BEGIN Stored data

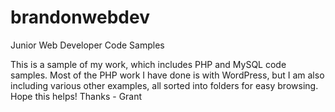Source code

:# brandonwebdev
Junior Web Developer Code Samples

This is a sample of my work, which includes PHP and MySQL code samples. Most of the PHP work I have done is with WordPress, but I am also including various other examples, all sorted into folders for easy browsing. Hope this helps! Thanks - Grant
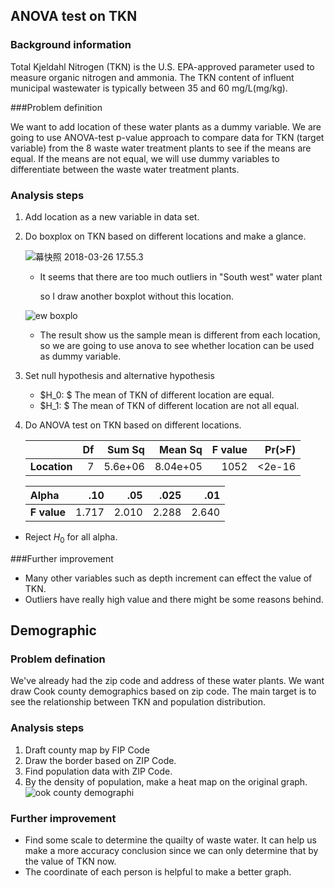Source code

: ## ANOVA test on TKN

### Background information

Total Kjeldahl Nitrogen (TKN) is the U.S. EPA-approved parameter used to measure organic nitrogen and ammonia. The TKN content of influent municipal wastewater is typically between 35 and 60 mg/L(mg/kg).

###Problem definition

We want to add location of these water plants as a dummy variable. We are going to use ANOVA-test p-value approach to compare data for TKN (target variable) from the 8 waste water treatment plants to see if the means are equal. If the means are not equal, we will use dummy variables to differentiate between the waste water treatment plants. 

### Analysis steps

1. Add location as a new variable in data set. 

2. Do boxplox on TKN based on different locations and make a glance.

   ![幕快照 2018-03-26 17.55.3](https://i.imgur.com/i6Wqfg8.jpg)

   - It seems that there are too much outliers in "South west" water plant

     so I draw another boxplot without this location.

   ![ew boxplo](https://i.imgur.com/acXQwWY.jpg)

   - The result show us the sample mean is different from each location, so we are going to use anova to see whether location can be used as dummy variable.

3. Set null hypothesis and alternative hypothesis 

   - $H_0: $ The mean of TKN of different location are equal.
   - $H_1: $ The mean of TKN of different location are not all equal.

4. Do ANOVA test on TKN based on different locations.

   |              |   Df |  Sum Sq |  Mean Sq | F value | Pr(>F) |
   | ------------ | ---: | ------: | -------: | ------: | -----: |
   | **Location** |    7 | 5.6e+06 | 8.04e+05 |    1052 | <2e-16 |
   
   | Alpha        |   .10|   .05   |  .025    |   .01 |
   | :----------  | ----:| ----:   | ----:    | ----: |
   |  **F value** | 1.717| 2.010   | 2.288    | 2.640 |

- Reject $H_0$ for all alpha.

###Further improvement

- Many other variables such as depth increment can effect the value of TKN.
- Outliers have really high value and there might be some reasons behind.

## Demographic

### Problem defination

We've already had the zip code and address of these water plants. We want draw Cook county demographics based on zip code. The main target is to see the relationship between TKN and population distribution. 

### Analysis steps

1. Draft county map by FIP Code
2. Draw the border based on ZIP Code.
3. Find population data with ZIP Code. 
4. By the density of population, make a heat map on the original graph.![ook county demographi](https://i.imgur.com/89KKoX3.jpg)



### Further improvement 

- Find some scale to determine the quailty of waste water. It can help us make a more accuracy conclusion since we can only determine that by the value of TKN now.
- The coordinate of each person is helpful to make a better graph.





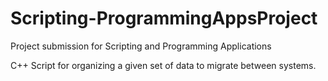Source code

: # Scripting-ProgrammingAppsProject
Project submission for Scripting and Programming Applications

C++ Script for organizing a given set of data to migrate between systems. 
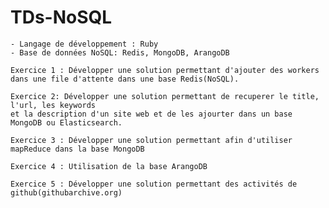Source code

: # TDs-NoSQL

    - Langage de développement : Ruby
    - Base de données NoSQL: Redis, MongoDB, ArangoDB
    
    Exercice 1 : Développer une solution permettant d'ajouter des workers 
    dans une file d'attente dans une base Redis(NoSQL).

    Exercice 2: Développer une solution permettant de recuperer le title, l'url, les keywords
    et la description d'un site web et de les ajourter dans un base MongoDB ou Elasticsearch.
    
    Exercice 3 : Développer une solution permettant afin d'utiliser mapReduce dans la base MongoDB
    
    Exercice 4 : Utilisation de la base ArangoDB
    
    Exercice 5 : Développer une solution permettant des activités de github(githubarchive.org)
    
    
    
  
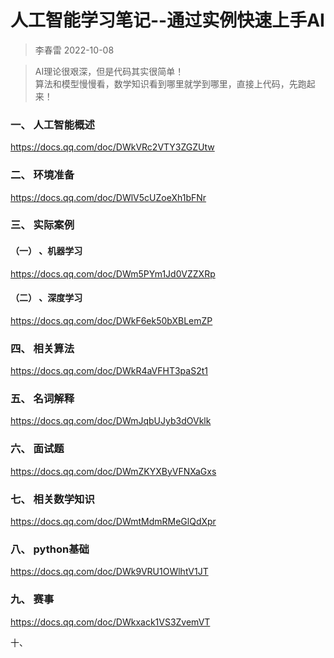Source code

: # 人工智能学习笔记--通过实例快速上手AI
> 李春雷 2022-10-08



> <html>
>  AI理论很艰深，但是代码其实很简单！<br>
>  算法和模型慢慢看，数学知识看到哪里就学到哪里，直接上代码，先跑起来！
> </html>



### 一、 人工智能概述
https://docs.qq.com/doc/DWkVRc2VTY3ZGZUtw
### 二、 环境准备
https://docs.qq.com/doc/DWlV5cUZoeXh1bFNr
### 三、 实际案例
#### （一） 、机器学习
https://docs.qq.com/doc/DWm5PYm1Jd0VZZXRp
#### （二） 、深度学习
https://docs.qq.com/doc/DWkF6ek50bXBLemZP
### 四、 相关算法
https://docs.qq.com/doc/DWkR4aVFHT3paS2t1
### 五、 名词解释
https://docs.qq.com/doc/DWmJqbUJyb3dOVklk
### 六、 面试题
https://docs.qq.com/doc/DWmZKYXByVFNXaGxs
### 七、 相关数学知识
https://docs.qq.com/doc/DWmtMdmRMeGlQdXpr
### 八、 python基础
https://docs.qq.com/doc/DWk9VRU1OWlhtV1JT
### 九、 赛事
https://docs.qq.com/doc/DWkxack1VS3ZvemVT

十、 

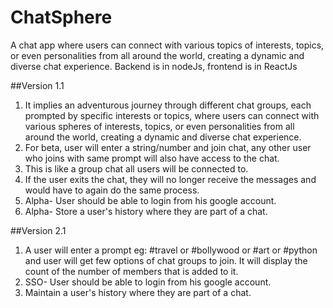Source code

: # ChatSphere

A chat app where users can connect with various topics of interests, topics, or even personalities from all around the world, creating a dynamic and diverse chat experience. Backend is in nodeJs, frontend is in ReactJs

##Version 1.1

1. It implies an adventurous journey through different chat groups, each prompted by specific interests or topics, where users can connect with various spheres of interests, topics, or even personalities from all around the world, creating a dynamic and diverse chat experience.
2. For beta, user will enter a string/number and join chat, any other user who joins with same prompt will also have access to the chat.
3. This is like a group chat all users will be connected to.
4. If the user exits the chat, they will no longer receive the messages and would have to again do the same process.
5. Alpha- User should be able to login from his google account.
6. Alpha- Store a user's history where they are part of a chat.

##Version 2.1

1. A user will enter a prompt eg: #travel or #bollywood or #art or #python and user will get few options of chat groups to join. It will display the count of the number of members that is added to it.
2. SSO- User should be able to login from his google account.
3. Maintain a user's history where they are part of a chat.

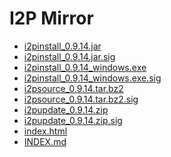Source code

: I2P Mirror
==========

 - [i2pinstall_0.9.14.jar](/mirror/files.i2p-projekt.de/0.9.14/i2pinstall_0.9.14.jar)
 - [i2pinstall_0.9.14.jar.sig](/mirror/files.i2p-projekt.de/0.9.14/i2pinstall_0.9.14.jar.sig)
 - [i2pinstall_0.9.14_windows.exe](/mirror/files.i2p-projekt.de/0.9.14/i2pinstall_0.9.14_windows.exe)
 - [i2pinstall_0.9.14_windows.exe.sig](/mirror/files.i2p-projekt.de/0.9.14/i2pinstall_0.9.14_windows.exe.sig)
 - [i2psource_0.9.14.tar.bz2](/mirror/files.i2p-projekt.de/0.9.14/i2psource_0.9.14.tar.bz2)
 - [i2psource_0.9.14.tar.bz2.sig](/mirror/files.i2p-projekt.de/0.9.14/i2psource_0.9.14.tar.bz2.sig)
 - [i2pupdate_0.9.14.zip](/mirror/files.i2p-projekt.de/0.9.14/i2pupdate_0.9.14.zip)
 - [i2pupdate_0.9.14.zip.sig](/mirror/files.i2p-projekt.de/0.9.14/i2pupdate_0.9.14.zip.sig)
 - [index.html](/mirror/files.i2p-projekt.de/0.9.14/index.html)
 - [INDEX.md](/mirror/files.i2p-projekt.de/0.9.14/INDEX.md)
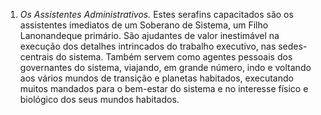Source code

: ﻿1. <em>Os Assistentes Administrativos.</em> Estes serafins capacitados são os assistentes imediatos de um Soberano de Sistema, um Filho Lanonandeque primário. São ajudantes de valor inestimável na execução dos detalhes intrincados do trabalho executivo, nas sedes-centrais do sistema. Também servem como agentes pessoais dos governantes do sistema, viajando, em grande número, indo e voltando aos vários mundos de transição e planetas habitados, executando muitos mandados para o bem-estar do sistema e no interesse físico e biológico dos seus mundos habitados.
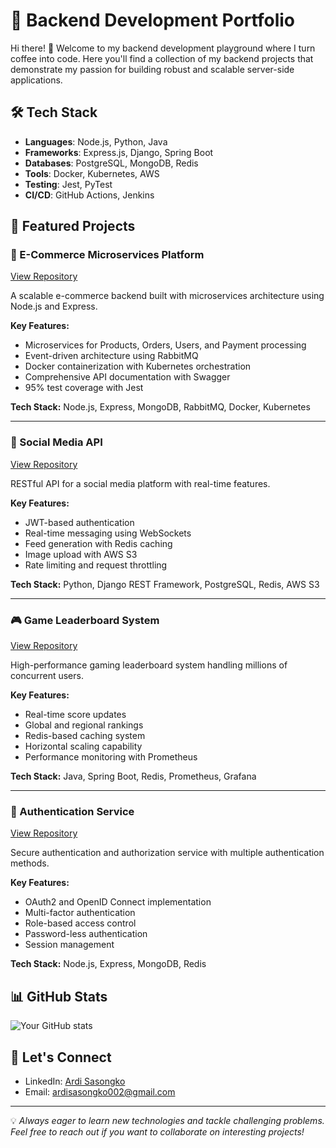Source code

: # 🚀 Backend Development Portfolio

Hi there! 👋 Welcome to my backend development playground where I turn coffee into code. Here you'll find a collection of my backend projects that demonstrate my passion for building robust and scalable server-side applications.

## 🛠️ Tech Stack

- **Languages**: Node.js, Python, Java
- **Frameworks**: Express.js, Django, Spring Boot
- **Databases**: PostgreSQL, MongoDB, Redis
- **Tools**: Docker, Kubernetes, AWS
- **Testing**: Jest, PyTest
- **CI/CD**: GitHub Actions, Jenkins

## 📂 Featured Projects

### 🏪 E-Commerce Microservices Platform
[View Repository](https://github.com/yourusername/ecommerce-microservices)

A scalable e-commerce backend built with microservices architecture using Node.js and Express.

**Key Features:**
- Microservices for Products, Orders, Users, and Payment processing
- Event-driven architecture using RabbitMQ
- Docker containerization with Kubernetes orchestration
- Comprehensive API documentation with Swagger
- 95% test coverage with Jest

**Tech Stack:** Node.js, Express, MongoDB, RabbitMQ, Docker, Kubernetes

---

### 📱 Social Media API
[View Repository](https://github.com/yourusername/social-media-api)

RESTful API for a social media platform with real-time features.

**Key Features:**
- JWT-based authentication
- Real-time messaging using WebSockets
- Feed generation with Redis caching
- Image upload with AWS S3
- Rate limiting and request throttling

**Tech Stack:** Python, Django REST Framework, PostgreSQL, Redis, AWS S3

---

### 🎮 Game Leaderboard System
[View Repository](https://github.com/yourusername/game-leaderboard)

High-performance gaming leaderboard system handling millions of concurrent users.

**Key Features:**
- Real-time score updates
- Global and regional rankings
- Redis-based caching system
- Horizontal scaling capability
- Performance monitoring with Prometheus

**Tech Stack:** Java, Spring Boot, Redis, Prometheus, Grafana

---

### 🔐 Authentication Service
[View Repository](https://github.com/yourusername/auth-service)

Secure authentication and authorization service with multiple authentication methods.

**Key Features:**
- OAuth2 and OpenID Connect implementation
- Multi-factor authentication
- Role-based access control
- Password-less authentication
- Session management

**Tech Stack:** Node.js, Express, MongoDB, Redis

## 📊 GitHub Stats

![Your GitHub stats](https://github-readme-stats.vercel.app/api?username=ArdiSasongko&show_icons=true&theme=radical)

## 🤝 Let's Connect

- LinkedIn: [Ardi Sasongko](https://linkedin.com/in/ardi-sasongko-10795b210)
- Email: ardisasongko002@gmail.com

---

💡 *Always eager to learn new technologies and tackle challenging problems. Feel free to reach out if you want to collaborate on interesting projects!*
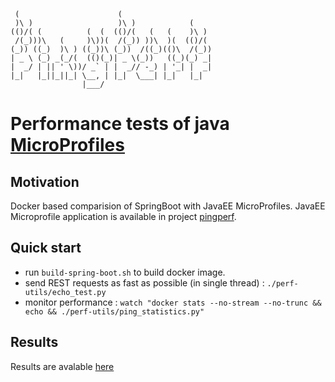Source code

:      (                      (
     )\ )                   )\ )            (
    (()/( (          (  (  (()/(   (   (    )\ )
     /(_)))\   (     )\))(  /(_)) ))\  )(  (()/(
    (_)) ((_)  )\ ) ((_))\ (_))  /((_)(()\  /(_))
    | _ \ (_) _(_/(  (()(_)| _ \(_))   ((_)(_) _|
    |  _/ | || ' \))/ _` | |  _// -_) | '_| |  _|
    |_|   |_||_||_| \__, | |_|  \___| |_|   |_|
                    |___/

# Performance tests of java [MicroProfiles](https://microprofile.io/)

## Motivation

Docker based comparision of SpringBoot with JavaEE MicroProfiles. JavaEE Microprofile application is available in project [pingperf](https://github.com/skybber/pingperf).

## Quick start

* run `build-spring-boot.sh` to build docker image.
* send REST requests as fast as possible (in single thread) : `./perf-utils/echo_test.py`
* monitor performance : `watch "docker stats --no-stream --no-trunc && echo && ./perf-utils/ping_statistics.py"`

## Results

Results are avalable [here](https://github.com/skybber/pingperf/blob/master/README.md)
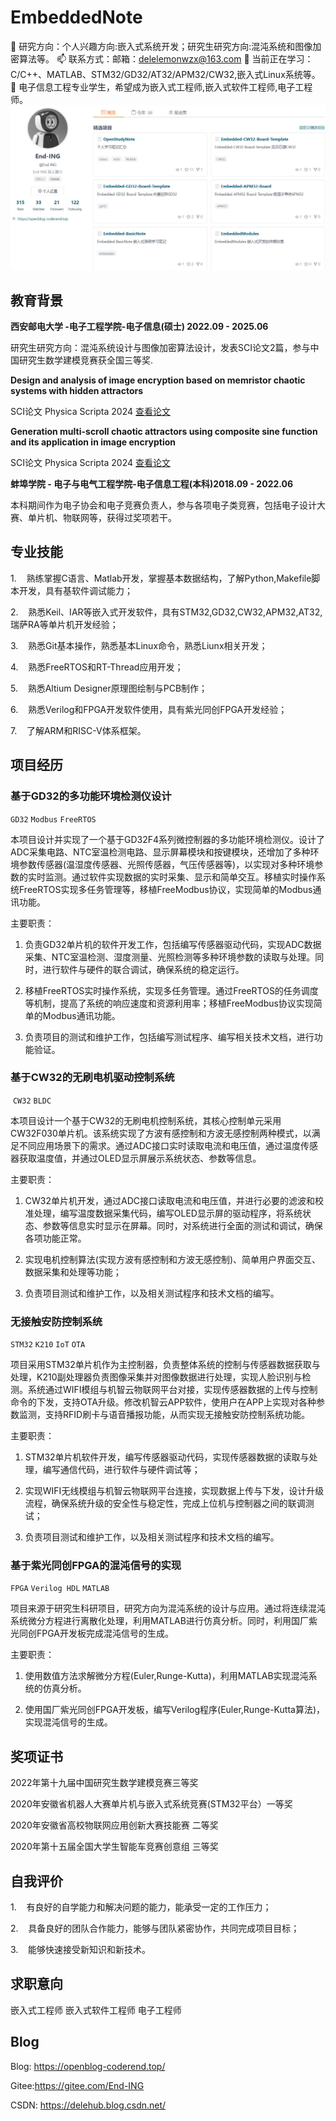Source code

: # EmbeddedNote
🌱 研究方向：个人兴趣方向:嵌入式系统开发；研究生研究方向:混沌系统和图像加密算法等。
📫 联系方式：邮箱：delelemonwzx@163.com
🌱 当前正在学习：C/C++、MATLAB、STM32/GD32/AT32/APM32/CW32,嵌入式Linux系统等。
💬 电子信息工程专业学生，希望成为嵌入式工程师,嵌入式软件工程师,电子工程师。
![](pic/open.jpg)
## 教育背景

**西安邮电大学 -电子工程学院-电子信息(硕士)  2022.09 - 2025.06**

研究生研究方向：混沌系统设计与图像加密算法设计，发表SCI论文2篇，参与中国研究生数学建模竞赛获全国三等奖.

**Design and analysis of image encryption based on memristor chaotic systems with hidden attractors**

SCI论文 Physica Scripta 2024 [查看论文](https://iopscience.iop.org/article/10.1088/1402-4896/ad56cf)

**Generation multi-scroll chaotic attractors using composite sine function and its application in image encryption**

SCI论文 Physica Scripta 2024 [查看论文](https://iopscience.iop.org/article/10.1088/1402-4896/ad2b3f)

**蚌埠学院 - 电子与电气工程学院-电子信息工程(本科)2018.09 - 2022.06**

本科期间作为电子协会和电子竞赛负责人，参与各项电子类竞赛，包括电子设计大赛、单片机、物联网等，获得过奖项若干。

## 专业技能

1.    熟练掌握C语言、Matlab开发，掌握基本数据结构，了解Python,Makefile脚本开发，具有基软件调试能力；

2.    熟悉Keil、IAR等嵌入式开发软件，具有STM32,GD32,CW32,APM32,AT32,瑞萨RA等单片机开发经验；

3.    熟悉Git基本操作，熟悉基本Linux命令，熟悉Liunx相关开发；

4.    熟悉FreeRTOS和RT-Thread应用开发；

5.    熟悉Altium Designer原理图绘制与PCB制作；

6.    熟悉Verilog和FPGA开发软件使用，具有紫光同创FPGA开发经验；

7.    了解ARM和RISC-V体系框架。

## 项目经历

### 基于GD32的多功能环境检测仪设计

`GD32` `Modbus` `FreeRTOS`

本项目设计并实现了一个基于GD32F4系列微控制器的多功能环境检测仪。设计了ADC采集电路、NTC室温检测电路、显示屏幕模块和按键模块，还增加了多种环境参数传感器(温湿度传感器、光照传感器，气压传感器等)，以实现对多种环境参数的实时监测。通过软件实现数据的实时采集、显示和简单交互。移植实时操作系统FreeRTOS实现多任务管理等，移植FreeModbus协议，实现简单的Modbus通讯功能。

主要职责：

1. 负责GD32单片机的软件开发工作，包括编写传感器驱动代码，实现ADC数据采集、NTC室温检测、湿度测量、光照检测等多种环境参数的读取与处理。同时，进行软件与硬件的联合调试，确保系统的稳定运行。

2. 移植FreeRTOS实时操作系统，实现多任务管理。通过FreeRTOS的任务调度等机制，提高了系统的响应速度和资源利用率；移植FreeModbus协议实现简单的Modbus通讯功能。

3. 负责项目的测试和维护工作，包括编写测试程序、编写相关技术文档，进行功能验证。

### 基于CW32的无刷电机驱动控制系统

 `CW32` `BLDC`

本项目设计一个基于CW32的无刷电机控制系统，其核心控制单元采用CW32F030单片机。该系统实现了方波有感控制和方波无感控制两种模式，以满足不同应用场景下的需求。通过ADC接口实时读取电流和电压值，通过温度传感器获取温度值，并通过OLED显示屏展示系统状态、参数等信息。

主要职责：

1. CW32单片机开发，通过ADC接口读取电流和电压值，并进行必要的滤波和校准处理，编写温度数据采集代码，编写OLED显示屏的驱动程序，将系统状态、参数等信息实时显示在屏幕。同时，对系统进行全面的测试和调试，确保各项功能正常。

2. 实现电机控制算法(实现方波有感控制和方波无感控制)、简单用户界面交互、数据采集和处理等功能；

3. 负责项目测试和维护工作，以及相关测试程序和技术文档的编写。

### 无接触安防控制系统

`STM32` `K210` `IoT`  `OTA`

项目采用STM32单片机作为主控制器，负责整体系统的控制与传感器数据获取与处理，K210副处理器负责图像采集并对图像数据进行处理，实现人脸识别与检测。系统通过WIFI模组与机智云物联网平台对接，实现传感器数据的上传与控制命令的下发，支持OTA升级。修改机智云APP软件，使用户在APP上实现对各种参数监测，支持RFID刷卡与语音播报功能，从而实现无接触安防控制系统功能。

主要职责：

1. STM32单片机软件开发，编写传感器驱动代码，实现传感器数据的读取与处理，编写通信代码，进行软件与硬件调试等；

2. 实现WIFI无线模组与机智云物联网平台连接，实现数据上传与下发，设计升级流程，确保系统升级的安全性与稳定性，完成上位机与控制器之间的联调测试；

3. 负责项目测试和维护工作，以及相关测试程序和技术文档的编写。

### 基于紫光同创FPGA的混沌信号的实现

 `FPGA` `Verilog HDL` `MATLAB`

项目来源于研究生科研项目，研究方向为混沌系统的设计与应用。通过将连续混沌系统微分方程进行离散化处理，利用MATLAB进行仿真分析。同时，利用国厂紫光同创FPGA开发板完成混沌信号的生成。

主要职责：

1. 使用数值方法求解微分方程(Euler,Runge-Kutta)，利用MATLAB实现混沌系统的仿真分析。

2. 使用国厂紫光同创FPGA开发板，编写Verilog程序(Euler,Runge-Kutta算法)，实现混沌信号的生成。

## 奖项证书

2022年第十九届中国研究生数学建模竞赛三等奖

2020年安徽省机器人大赛单片机与嵌入式系统竞赛(STM32平台）一等奖 

2020年安徽省高校物联网应用创新大赛技能赛 二等奖

2020年第十五届全国大学生智能车竞赛创意组 三等奖

## 自我评价

1.    有良好的自学能力和解决问题的能力，能承受一定的工作压力；

2.    具备良好的团队合作能力，能够与团队紧密协作，共同完成项目目标；

3.    能够快速接受新知识和新技术。

## 求职意向

嵌入式工程师 嵌入式软件工程师 电子工程师

## Blog

Blog: https://openblog-coderend.top/

Gitee:https://gitee.com/End-ING

CSDN: https://delehub.blog.csdn.net/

END Stored data

Task »
Retype the portion of the data above that starts on the line with "- **Databases**: PostgreSQL, MongoDB, Redis" and finishes on the line with "- Event-driven architecture using RabbitMQ", including both of those lines.

Answer box »
- **Databases**: PostgreSQL, MongoDB, Redis
- **Tools**: Docker, Kubernetes, AWS
- **Testing**: Jest, PyTest
- **CI/CD**: GitHub Actions, Jenkins

## 📂 Featured Projects

### 🏪 E-Commerce Microservices Platform
[View Repository](https://github.com/yourusername/ecommerce-microservices)

A scalable e-commerce backend built with microservices architecture using Node.js and Express.

**Key Features:**
- Microservices for Products, Orders, Users, and Payment processing
- Event-driven architecture using RabbitMQ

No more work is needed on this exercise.